The determination of the volume of the left thyroid lobe (VLTL) and right TL (VRTL) was estimated by the equation: length × width × height × π/6. The total glandular volume corresponded to the sum of the two lobes in the same animal (VLTLcm3 + VRTLcm3). This formula, designed to obtain the volume of elliptical forms, has been employed in human and veterinary medicine to calculate thyroid volume (Brown & Spencer 1978, Wisner & Nyland 1998).

Format, contours echotexture and echogenicity. These parameters were evaluated qualitatively. For format, the approximate geometric form of the thyroid lobes was described in each image plane with its respective variations. In the longitudinal plane, the format was classified as flat and rounded. For the transverse plane, they were classified as spherical and elliptical.

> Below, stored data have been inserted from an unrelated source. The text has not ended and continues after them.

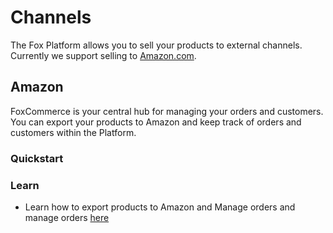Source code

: # Channels

The Fox Platform allows you to sell your products to external channels. Currently
we support selling to [Amazon.com](www.amazon.com).

## Amazon

FoxCommerce is your central hub for managing your orders and customers. You can
export your products to Amazon and keep track of orders and customers within the Platform.

### Quickstart

### Learn

- Learn how to export products to Amazon and Manage orders and manage orders [here](amazon.md)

The contours of the thyroid gland were evaluated according to the definition (clearly or poorly defined) and according to the regularity (regular or irregular) of their lateral and medial portions.

The images generated were used to evaluate parenchymal characteristics, such as the echogenicity and echotexture of the thyroid lobes.

Doppler study. The cranial thyroid artery (Arteria thyreoidea cranialis) was selected for the study of the thyroid lobe arterial vascularization due to its smaller anatomical variation, greater caliber and lower degree of tortuosity when compared with the branches near the thyroid lobe cranial pole and the caudal thyroid artery (Arteria thyreoidea caudalis). Additionally, the cranial thyroid artery was suitable for application of the angle of insonation (less than or equal to 60°).

The cranial thyroid artery was accessed in the longitudinal plane by displacing the transducer from the thyroid cranial pole to the medial aspect of the mandibular angle (Angulus mandibulae). Spectral Doppler was triggered after the precise identification of the cranial thyroid artery through the color Doppler in middle third of the vessel, at the thyroid lobe level.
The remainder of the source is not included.